This year, 2020, marks the 40th anniversary of the start of the Iran-Iraq War. Dr. Orkideh Behrouzan speaks with co-editor Azadeh Tajpour about her childhood in Iran during the war and how these experiences are represented in her creative and scholarly work. In particular, this interview centers two of her creative pieces: the short story “The War We Lived” and the poem “Leica.” Both pieces, which you may read in full below, bring to light the impact of war and militarism on one’s experience of gender and youth.

Listen to the full interview here, or explore the interview by each question below.

The War We Lived

by Orkideh Behrouzan

November 18

You said you wouldn’t want to go home, that there was none left to go to, that the Iraq of your childhood no longer was, that it would be easier to think it dead. You said this as we both stared at the red hair busker singing “Hotel California” in the middle of the square; you asked for a coffee and an ashtray; you were told that smoking was banned outside the café. You grinned and said you’d “forgotten that we were all saints here, in the land of the free.” You put down your cigarette and looked away; we continued our conversation: my visa status, your immigration file, borders we struggled to cross, losses we endured as a result, of families, homes, prides.

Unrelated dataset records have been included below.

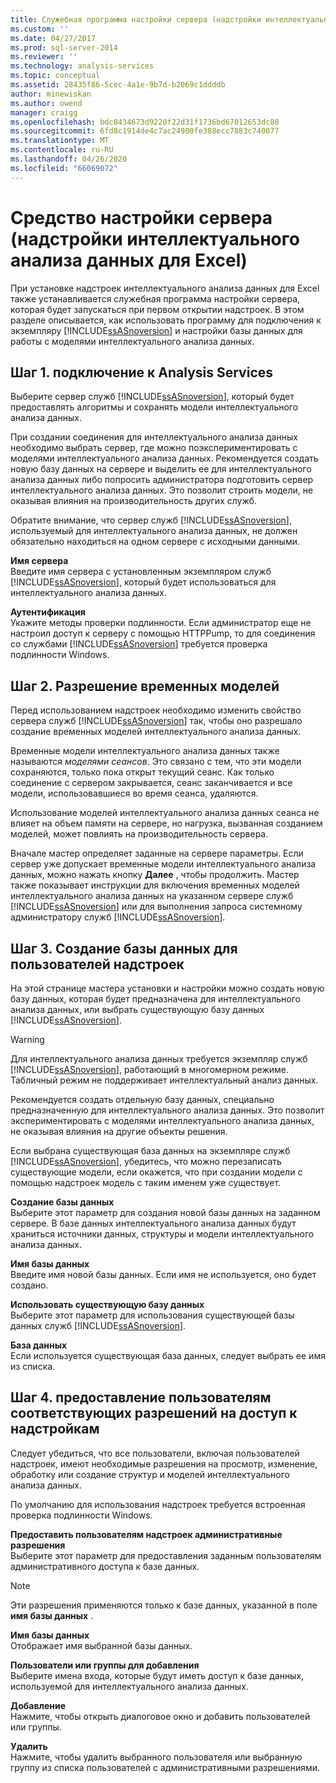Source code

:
 ```yaml
---
title: Служебная программа настройки сервера (надстройки интеллектуального анализа данных для Excel) | Документация Майкрософт
ms.custom: ''
ms.date: 04/27/2017
ms.prod: sql-server-2014
ms.reviewer: ''
ms.technology: analysis-services
ms.topic: conceptual
ms.assetid: 28435f86-5cec-4a1e-9b7d-b2069c1ddddb
author: minewiskan
ms.author: owend
manager: craigg
ms.openlocfilehash: bdc8434673d9220f22d31f1736bd67012653dc88
ms.sourcegitcommit: 6fd8c1914de4c7ac24900fe388ecc7883c740077
ms.translationtype: MT
ms.contentlocale: ru-RU
ms.lasthandoff: 04/26/2020
ms.locfileid: "66069072"
---
```

# <a name="server-configuration-utility-data-mining-add-ins-for-excel"></a>Средство настройки сервера (надстройки интеллектуального анализа данных для Excel)
  При установке надстроек интеллектуального анализа данных для Excel также устанавливается служебная программа настройки сервера, которая будет запускаться при первом открытии надстроек. В этом разделе описывается, как использовать программу для подключения к экземпляру [!INCLUDE[ssASnoversion](../includes/ssasnoversion-md.md)] и настройки базы данных для работы с моделями интеллектуального анализа данных.  
  

  
##  <a name="step-1-connect-to-analysis-services"></a><a name="bkmk_step1"></a>Шаг 1. подключение к Analysis Services  
 Выберите сервер служб [!INCLUDE[ssASnoversion](../includes/ssasnoversion-md.md)], который будет предоставлять алгоритмы и сохранять модели интеллектуального анализа данных.  
  
 При создании соединения для интеллектуального анализа данных необходимо выбрать сервер, где можно поэкспериментировать с моделями интеллектуального анализа данных. Рекомендуется создать новую базу данных на сервере и выделить ее для интеллектуального анализа данных либо попросить администратора подготовить сервер интеллектуального анализа данных. Это позволит строить модели, не оказывая влияния на производительность других служб.  
  
 Обратите внимание, что сервер служб [!INCLUDE[ssASnoversion](../includes/ssasnoversion-md.md)], используемый для интеллектуального анализа данных, не должен обязательно находиться на одном сервере с исходными данными.  
  
 **Имя сервера**  
 Введите имя сервера с установленным экземпляром служб [!INCLUDE[ssASnoversion](../includes/ssasnoversion-md.md)], который будет использоваться для интеллектуального анализа данных.  
  
 **Аутентификация**  
 Укажите методы проверки подлинности. Если администратор еще не настроил доступ к серверу с помощью HTTPPump, то для соединения со службами [!INCLUDE[ssASnoversion](../includes/ssasnoversion-md.md)] требуется проверка подлинности Windows.  
  
##  <a name="step-2-allow-temporary-models"></a><a name="bkmk_step2"></a>Шаг 2. Разрешение временных моделей  
 Перед использованием надстроек необходимо изменить свойство сервера служб [!INCLUDE[ssASnoversion](../includes/ssasnoversion-md.md)] так, чтобы оно разрешало создание временных моделей интеллектуального анализа данных.  
  
 Временные модели интеллектуального анализа данных также называются *моделями сеансов*. Это связано с тем, что эти модели сохраняются, только пока открыт текущий сеанс. Как только соединение с сервером закрывается, сеанс заканчивается и все модели, использовавшиеся во время сеанса, удаляются.  
  
 Использование моделей интеллектуального анализа данных сеанса не влияет на объем памяти на сервере, но нагрузка, вызванная созданием моделей, может повлиять на производительность сервера.  
  
 Вначале мастер определяет заданные на сервере параметры. Если сервер уже допускает временные модели интеллектуального анализа данных, можно нажать кнопку **Далее** , чтобы продолжить. Мастер также показывает инструкции для включения временных моделей интеллектуального анализа данных на указанном сервере служб [!INCLUDE[ssASnoversion](../includes/ssasnoversion-md.md)] или для выполнения запроса системному администратору служб [!INCLUDE[ssASnoversion](../includes/ssasnoversion-md.md)].  
  
##  <a name="step-3-create-database-for-add-in-users"></a><a name="bkmk_step3"></a>Шаг 3. Создание базы данных для пользователей надстроек  
 На этой странице мастера установки и настройки можно создать новую базу данных, которая будет предназначена для интеллектуального анализа данных, или выбрать существующую базу данных [!INCLUDE[ssASnoversion](../includes/ssasnoversion-md.md)].  
  
> [!WARNING]  
>  Для интеллектуального анализа данных требуется экземпляр служб [!INCLUDE[ssASnoversion](../includes/ssasnoversion-md.md)], работающий в многомерном режиме. Табличный режим не поддерживает интеллектуальный анализ данных.  
  
 Рекомендуется создать отдельную базу данных, специально предназначенную для интеллектуального анализа данных. Это позволит экспериментировать с моделями интеллектуального анализа данных, не оказывая влияния на другие объекты решения.  
  
 Если выбрана существующая база данных на экземпляре служб [!INCLUDE[ssASnoversion](../includes/ssasnoversion-md.md)], убедитесь, что можно перезаписать существующие модели, если окажется, что при создании модели с помощью надстроек модель с таким именем уже существует.  
  
 **Создание базы данных**  
 Выберите этот параметр для создания новой базы данных на заданном сервере. В базе данных интеллектуального анализа данных будут храниться источники данных, структуры и модели интеллектуального анализа данных.  
  
 **Имя базы данных**  
 Введите имя новой базы данных. Если имя не используется, оно будет создано.  
  
 **Использовать существующую базу данных**  
 Выберите этот параметр для использования существующей базы данных служб [!INCLUDE[ssASnoversion](../includes/ssasnoversion-md.md)].  
  
 **База данных**  
 Если используется существующая база данных, следует выбрать ее имя из списка.  
  
##  <a name="step-4-give-add-in-users-appropriate-permissions"></a><a name="bkmk_step4"></a>Шаг 4. предоставление пользователям соответствующих разрешений на доступ к надстройкам  
 Следует убедиться, что все пользователи, включая пользователей надстроек, имеют необходимые разрешения на просмотр, изменение, обработку или создание структур и моделей интеллектуального анализа данных.  
  
 По умолчанию для использования надстроек требуется встроенная проверка подлинности Windows.  
  
 **Предоставить пользователям надстроек административные разрешения**  
 Выберите этот параметр для предоставления заданным пользователям административного доступа к базе данных.  
  
> [!NOTE]  
>  Эти разрешения применяются только к базе данных, указанной в поле **имя базы данных** .  
  
 **Имя базы данных**  
 Отображает имя выбранной базы данных.  
  
 **Пользователи или группы для добавления**  
 Выберите имена входа, которые будут иметь доступ к базе данных, используемой для интеллектуального анализа данных.  
  
 **Добавление**  
 Нажмите, чтобы открыть диалоговое окно и добавить пользователей или группы.  
  
 **Удалить**  
 Нажмите, чтобы удалить выбранного пользователя или выбранную группу из списка пользователей с административными разрешениями.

We then did what we always ended up doing: reminiscing, talking about growing up during the war; you reminding me that for me, the war, the Iran-Iraq war, had ended, but for you, there were more with no end in sight. (I didn’t tell you then that wars never end; that I call it the war because I refuse to imagine us as enemies; the war is our shared ironic tragedy.)

It has been six long years since that sunny autumn afternoon. What ritual we made of it, two friends reminiscing over growing up on the opposite sides of a torturous line, you in Baghdad, I in Tehran. And six years on, I am holding onto every word in your letter. How delightful, and yet sad it was to receive your letter from Baghdad. I am relieved that your much-anticipated, much-contested, return to your Ithaca remains relatively safe; but I have hardly stopped thinking about your losses, before this war and after, the scenes you must have braved.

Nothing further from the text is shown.